Once there, the screenwriting bug bit her. But although she's had success with a couple of movies, only now is she reaching the big screen with "Dallas Buyers Club."
The film opening in Minnesota this weekend had its genesis in a newspaper piece published almost a quarter of a century ago. It was about buyers clubs, organizations set up by AIDS activists.
"I think it was in 1990," Wallack said. "And the article profiled Ron Woodruff."
The Food and Drug administration tightly controlled the approval of drug therapies for HIV and AIDS, even as other countries were authorizing other treatments for the disease. Meanwhile people were dying. To get around federal drug regulation, activists like Woodruff set up buyers clubs which, for a monthly membership, gave people free access to the latest AIDS drugs.
Wallack said her friend and writing partner Craig Borton decided Woodroof might make a good subject for a movie. Borton began calling and mailing Woodroof in Dallas, but for weeks got no response.

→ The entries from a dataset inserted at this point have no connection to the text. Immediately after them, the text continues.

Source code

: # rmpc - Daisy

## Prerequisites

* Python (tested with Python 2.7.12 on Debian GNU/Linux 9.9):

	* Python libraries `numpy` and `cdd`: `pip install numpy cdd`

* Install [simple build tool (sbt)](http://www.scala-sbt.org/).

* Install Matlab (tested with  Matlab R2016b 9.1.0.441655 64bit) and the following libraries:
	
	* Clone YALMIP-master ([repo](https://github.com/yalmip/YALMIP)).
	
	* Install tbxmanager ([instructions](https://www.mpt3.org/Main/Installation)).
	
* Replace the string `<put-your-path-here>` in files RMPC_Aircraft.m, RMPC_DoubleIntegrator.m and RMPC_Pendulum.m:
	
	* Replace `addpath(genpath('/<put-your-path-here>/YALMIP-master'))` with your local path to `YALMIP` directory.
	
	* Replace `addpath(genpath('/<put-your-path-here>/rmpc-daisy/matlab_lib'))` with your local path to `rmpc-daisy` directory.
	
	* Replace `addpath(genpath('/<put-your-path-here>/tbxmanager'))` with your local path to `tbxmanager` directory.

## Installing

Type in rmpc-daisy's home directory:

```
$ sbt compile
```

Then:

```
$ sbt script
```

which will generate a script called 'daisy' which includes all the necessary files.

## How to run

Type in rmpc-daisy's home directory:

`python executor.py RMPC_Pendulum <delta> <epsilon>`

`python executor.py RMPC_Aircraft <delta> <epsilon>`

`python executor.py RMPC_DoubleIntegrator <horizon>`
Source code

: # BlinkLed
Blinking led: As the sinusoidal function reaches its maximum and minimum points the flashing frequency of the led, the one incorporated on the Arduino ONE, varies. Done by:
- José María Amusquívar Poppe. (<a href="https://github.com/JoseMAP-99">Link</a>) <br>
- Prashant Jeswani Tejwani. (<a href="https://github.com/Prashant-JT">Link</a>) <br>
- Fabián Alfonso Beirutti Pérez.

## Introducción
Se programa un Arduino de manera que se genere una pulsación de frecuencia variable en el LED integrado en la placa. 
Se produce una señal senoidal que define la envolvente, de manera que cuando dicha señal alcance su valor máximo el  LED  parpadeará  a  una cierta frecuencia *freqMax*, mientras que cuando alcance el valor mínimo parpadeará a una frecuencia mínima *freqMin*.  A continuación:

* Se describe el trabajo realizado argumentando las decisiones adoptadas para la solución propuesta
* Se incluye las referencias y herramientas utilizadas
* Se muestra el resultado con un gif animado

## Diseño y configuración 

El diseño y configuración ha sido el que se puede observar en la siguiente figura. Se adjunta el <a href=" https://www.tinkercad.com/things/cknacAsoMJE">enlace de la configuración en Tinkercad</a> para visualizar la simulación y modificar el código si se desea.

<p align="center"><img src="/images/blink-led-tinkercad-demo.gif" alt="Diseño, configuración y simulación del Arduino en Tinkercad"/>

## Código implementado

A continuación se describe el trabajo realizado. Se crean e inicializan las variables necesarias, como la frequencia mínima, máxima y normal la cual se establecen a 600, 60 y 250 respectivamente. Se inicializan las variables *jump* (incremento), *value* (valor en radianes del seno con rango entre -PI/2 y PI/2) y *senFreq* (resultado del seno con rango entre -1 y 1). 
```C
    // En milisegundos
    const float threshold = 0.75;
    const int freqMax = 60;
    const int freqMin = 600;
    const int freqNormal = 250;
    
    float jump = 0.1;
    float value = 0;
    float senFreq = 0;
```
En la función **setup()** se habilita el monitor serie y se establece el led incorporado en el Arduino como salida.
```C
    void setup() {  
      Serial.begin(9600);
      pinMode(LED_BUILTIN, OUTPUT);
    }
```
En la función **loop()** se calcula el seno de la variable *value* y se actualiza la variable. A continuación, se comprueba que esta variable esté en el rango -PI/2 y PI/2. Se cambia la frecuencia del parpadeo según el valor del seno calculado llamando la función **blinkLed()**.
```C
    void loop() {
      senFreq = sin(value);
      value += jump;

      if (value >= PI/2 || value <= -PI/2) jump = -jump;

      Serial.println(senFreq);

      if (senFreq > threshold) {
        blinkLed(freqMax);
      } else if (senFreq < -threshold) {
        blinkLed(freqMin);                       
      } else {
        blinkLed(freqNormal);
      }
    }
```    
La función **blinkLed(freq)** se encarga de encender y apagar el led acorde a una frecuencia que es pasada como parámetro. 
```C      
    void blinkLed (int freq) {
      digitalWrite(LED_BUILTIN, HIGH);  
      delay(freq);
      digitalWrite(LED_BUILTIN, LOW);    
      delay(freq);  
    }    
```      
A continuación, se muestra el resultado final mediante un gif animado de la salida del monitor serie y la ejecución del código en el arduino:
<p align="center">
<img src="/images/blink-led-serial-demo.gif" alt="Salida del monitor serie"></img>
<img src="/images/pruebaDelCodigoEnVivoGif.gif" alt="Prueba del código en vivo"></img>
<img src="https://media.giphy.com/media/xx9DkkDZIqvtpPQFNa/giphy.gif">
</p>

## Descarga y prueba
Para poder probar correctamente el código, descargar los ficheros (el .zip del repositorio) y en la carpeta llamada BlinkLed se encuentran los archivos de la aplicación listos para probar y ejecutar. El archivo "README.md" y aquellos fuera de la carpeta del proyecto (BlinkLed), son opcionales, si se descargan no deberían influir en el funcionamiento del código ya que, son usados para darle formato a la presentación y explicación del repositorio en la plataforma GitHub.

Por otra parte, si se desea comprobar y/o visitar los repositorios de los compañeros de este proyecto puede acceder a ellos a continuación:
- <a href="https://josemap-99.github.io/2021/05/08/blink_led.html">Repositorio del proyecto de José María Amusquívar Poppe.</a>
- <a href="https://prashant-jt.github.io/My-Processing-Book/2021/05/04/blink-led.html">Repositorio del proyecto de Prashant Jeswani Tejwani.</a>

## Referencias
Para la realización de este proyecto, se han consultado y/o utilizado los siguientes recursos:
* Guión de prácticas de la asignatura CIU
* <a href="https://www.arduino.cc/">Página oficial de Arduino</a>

"And then one day Ron answered and said 'If you can be here tomorrow you can interview me,'" Wallack recalled. "So he got in his car from Los Angeles and drove down there to Dallas."
Borton spent three days with Woodroof and left with more than 30 hours of tape. Wallack said what came through was Woodroof's refusal to take no for an answer when dealing with the medical establishment.
"Craig asked him 'Do you think a movie should be made about your life?'" Wallack said. "And he said, 'Yes, I do.' And then Craig asked him why, and he said 'People should always ask questions.'"
Wallack joined the project later. It was picked up by one studio with Brad Pitt scheduled to star. However she said financing was always a problem.
"More than one financier said 'You know AIDS is no longer relevant. People don't care,'" Wallack recalled.
Wallack completed two other films "Meet Bill" and the Snow White remake "Mirror, Mirror," but still had hopes for "The Dallas Buyers Club."
After the filmmakers acquired financing, actor Matthew McConaughey signed on to the starring role, and lost 40 pounds in preparation. His co-star, Jared Leto, dropped 25. Their performances capture the panic, and also the grim determination of many people with AIDS in those early days.
Wallack believes the film delivers Woodroof's message of taking personal responsibility.
"Whether that be a medical situation, or whatever you find yourself in," she said. "And not to vilify the FDA or doctors or people who are considered these experts or in authority. You know, sometimes they are learning as they go as well."
Woodroof died in 1992, seven years past the doctor's 30-day prediction.